How would you get rid of the fixed-point current in sinc_upsample? Note, that the highest 8 bit of the fractional part are used as an index into the sinc (to get the sinc's value between the two samples / zero-crossings).
- exploit sinc's symmetry and only store one half
- stretch and scale for downsampling in resampler_new_delta to have unified core up/downsampling code
- reverse sinc indices to help keeping related data in a cache line
Fixed resample_data usage to not have to adapt all assembler code
sinc is alloced using buffer_alloc (not enough IRAM on Clip+)
Corrected input/output sample number calculations
Without DSP: 668.14% 35.92 MHz
With DSP linear interpolation: 561.49% 42.74 MHz
With DSP sinc interpolation: 364.41% 65.85 MHz
Linear interpolation used the ARM assembler code, for sinc there is only C so far -- I don't know how much speedup one could expect by using assembler.
Edit: I just tried v1.4 in my sim for a 48kHz-file, down-sampled to 44.1kHz and several upsampled files. The upsampling results in heavy distortions...
Some performance measurements on my iPod Video or 48 kHz to 44.1 kHz downasampling of a VBR MP3 file:
svn (no resampling): ~24 MHz
svn (linear interpolation): ~31 MHz
v1.5 (no ASM): ~58 MHz
v1.5 (v04 ASM): ~49 MHz
v1.5 (v05 ASM): ~44 MHz
The speedup from v1.5 to v1.5_v04 is smaller as I have expected.
@drezon: Could you review all the memcpy's that are inserted for sinc-resampling. Those will most likely hurt some of our targets. Is it possible to get rid of them?
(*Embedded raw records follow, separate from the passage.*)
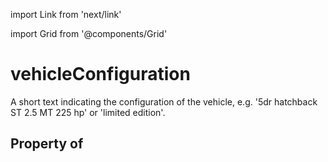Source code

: import Link from 'next/link'
  
import Grid from '@components/Grid'

# vehicleConfiguration

A short text indicating the configuration of the vehicle, e.g. '5dr hatchback ST 2.5 MT 225 hp' or 'limited edition'.

## Property of



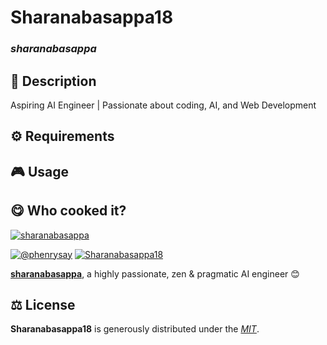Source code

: 
# Sharanabasappa18

### *sharanabasappa*

## 📄 Description
Aspiring  AI Engineer | Passionate about coding, AI, and Web Development


## ⚙️ Requirements



## 🎮 Usage




## 😋 Who cooked it?

[![sharanabasappa](https://s.gravatar.com/avatar/82e891f3a673a9d3885cca8b736bc27e?s=200)](https://ph7.me "sharanabasappa personal website")


[![@phenrysay][twitter-image]](https://twitter.com/phenrysay) [![Sharanabasappa18][github-image]](https://github.com/Sharanabasappa18)

**[sharanabasappa](https://ph7.me)**, a highly passionate, zen &amp; pragmatic AI engineer 😊


## ⚖️ License

**Sharanabasappa18** is generously distributed under the *[MIT](https://opensource.org/licenses/MIT)*.


<!-- GitHub's Markdown reference links -->
[twitter-image]: https://img.shields.io/badge/Twitter-1DA1F2?style=for-the-badge&logo=twitter&logoColor=white
[github-image]: https://img.shields.io/badge/GitHub-100000?style=for-the-badge&logo=github&logoColor=white

<!-- README generated with: https://github.com/pH-7/cool-readme-generator -->
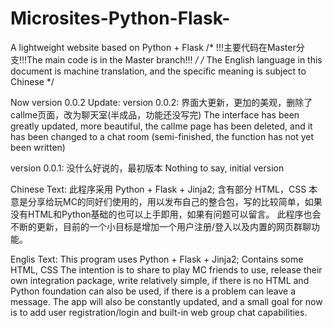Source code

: # Microsites-Python-Flask- 
A lightweight website based on Python + Flask
/* !!!主要代码在Master分支!!!The main code is in the Master branch!!! */
/* The English language in this document is machine translation, and the specific meaning is subject to Chinese */

Now version 0.0.2
Update:
version 0.0.2:
  界面大更新，更加的美观，删除了callme页面，改为聊天室(半成品，功能还没写完)
  The interface has been greatly updated, more beautiful, the callme page has been deleted, and it has been changed to a chat room (semi-finished, the function has not yet been written)

version 0.0.1:
  没什么好说的，最初版本
  Nothing to say, initial version

Chinese Text:
此程序采用 Python + Flask + Jinja2;
含有部分 HTML，CSS
本意是分享给玩MC的同好们使用的，用以发布自己的整合包，写的比较简单，如果没有HTML和Python基础的也可以上手即用，如果有问题可以留言。
此程序也会不断的更新，目前的一个小目标是增加一个用户注册/登入以及内置的网页群聊功能。
  
Englis Text:
This program uses Python + Flask + Jinja2;
Contains some HTML, CSS
The intention is to share to play MC friends to use, release their own integration package, write relatively simple, if there is no HTML and Python         foundation can also be used, if there is a problem can leave a message.
The app will also be constantly updated, and a small goal for now is to add user registration/login and built-in web group chat capabilities.

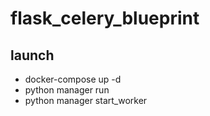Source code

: # flask_celery_blueprint

## launch
- docker-compose up -d
- python manager run
- python manager start_worker
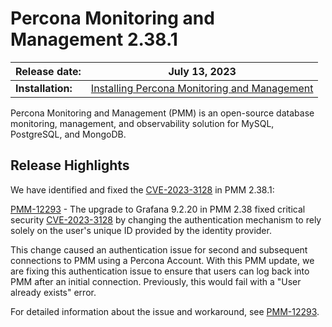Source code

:# Percona Monitoring and Management 2.38.1

| **Release date:** | July 13, 2023                                                                                    |
| ----------------- | ----------------------------------------------------------------------------------------------- |
| **Installation:** | [Installing Percona Monitoring and Management](https://www.percona.com/software/pmm/quickstart) |

Percona Monitoring and Management (PMM) is an open-source database monitoring, management, and observability solution for MySQL, PostgreSQL, and MongoDB.

## Release Highlights

We have identified and fixed the [CVE-2023-3128](https://grafana.com/blog/2023/06/22/grafana-security-release-for-cve-2023-3128/) in PMM 2.38.1:

[PMM-12293](https://jira.percona.com/browse/PMM-12293) - The upgrade to Grafana  9.2.20 in PMM 2.38 fixed critical security [CVE-2023-3128](https://grafana.com/blog/2023/06/22/grafana-security-release-for-cve-2023-3128/) by changing the authentication mechanism to rely solely on the user's unique ID provided by the identity provider.

This change caused an authentication issue for second and subsequent connections to PMM using a Percona Account. With this PMM update, we are fixing this authentication issue to ensure that users can log back into PMM after an initial connection. Previously, this would fail with a "User already exists" error.

For detailed information about the issue and workaround, see [PMM-12293](https://jira.percona.com/browse/PMM-12293).
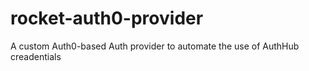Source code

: # rocket-auth0-provider
A custom Auth0-based Auth provider to automate the use of AuthHub creadentials
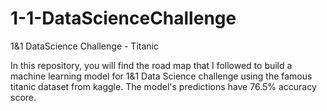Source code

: # 1-1-DataScienceChallenge
1&amp;1 DataScience Challenge - Titanic

In this repository, you will find the road map that I followed to build a machine learning model for 1&1 Data Science challenge using the famous titanic dataset from kaggle. The model's predictions have 76.5% accuracy score.

  
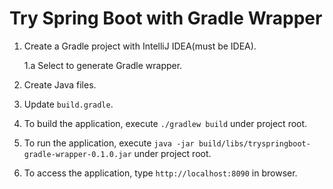 # Try Spring Boot with Gradle Wrapper

1. Create a Gradle project with IntelliJ IDEA(must be IDEA).
    
    1.a Select to generate Gradle wrapper.

2. Create Java files.
3. Update `build.gradle`.
4. To build the application, execute `./gradlew build` under project root.
5. To run the application, execute `java -jar build/libs/tryspringboot-gradle-wrapper-0.1.0.jar` under project root.
6. To access the application, type `http://localhost:8090` in browser.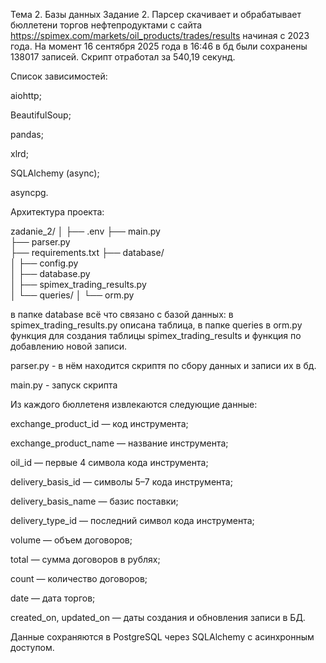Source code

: Тема 2. Базы данных
Задание 2.
Парсер скачивает и обрабатывает бюллетени торгов нефтепродуктами с сайта https://spimex.com/markets/oil_products/trades/results начиная с 2023 года. На момент 16 сентября 2025 года в 16:46 в бд были сохранены 138017 записей. Скрипт отработал за 540,19 секунд.

Список зависимостей:

aiohttp;

BeautifulSoup;

pandas;

xlrd;

SQLAlchemy (async);

asyncpg. 


Архитектура проекта:

zadanie_2/
│
├── .env
├── main.py    
├── parser.py  
├── requirements.txt
├── database/          
│   ├── config.py        
│   ├── database.py        
│   ├── spimex_trading_results.py   
│   └── queries/
│       └── orm.py     

в папке database всё что связано с базой данных: в spimex_trading_results.py описана таблица, в папке queries в orm.py функция для создания таблицы spimex_trading_results и функция по добавлению новой записи.

parser.py - в нём находится скриптя по сбору данных и записи их в бд.

main.py - запуск скрипта

 
Из каждого бюллетеня извлекаются следующие данные:

exchange_product_id — код инструмента;

exchange_product_name — название инструмента;

oil_id — первые 4 символа кода инструмента;

delivery_basis_id — символы 5–7 кода инструмента;

delivery_basis_name — базис поставки;

delivery_type_id — последний символ кода инструмента;

volume — объем договоров;

total — сумма договоров в рублях;

count — количество договоров;

date — дата торгов;

created_on, updated_on — даты создания и обновления записи в БД.


Данные сохраняются в PostgreSQL через SQLAlchemy с асинхронным доступом.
I was (and currently am) on vacation and don't really have internet access. I did a quick check on your patches and noticed some things:
- the sinc is static again, but you need two of them because there are two dsp states (for voice and audio) with possibly different sampling rates. Maybe we should use linear interpolation for voice.
- the cache-align code was left in but then one need to allocate CACHEALIGN-1 more Bytes than actually needed
- for the 11 tap version the sinc should be calculated differently (the windowing should be done differently). Also for this version one only needs 256*6 int32_ts, saving some memory in addition to cpu cycles.
Changing the octave script to scale the sinc by 2^12 to get rid of the shifts is easy. Once I'm back from vacation I will do this (and enhance the other things mentioned above).
Getting rid of the memcpys isn't that easy. By merging the two buffers we could get rid of some memcpys but the code would become pretty complex and hard to read I guess. I'll ponder over this. :)
DSP stages must obey output constraints as any output buffer request may in fact get the size truncated (crossfade will do this at all times). tdspeed is already a troublesome thing in this respect due to storing data and then spitting out whatever it wants when it's ready to output a frame (bad, bad, bad). Input/output counts based upon frequency ratios aren't sufficient hints.
Another thing is it's not a good idea to use this resampling for all codecs on all processors. Some are already near the limit of cababilities of the CPU (like SPC). Linear must remain available and hints given by the metadata parsers or some other mechanism as to which to use.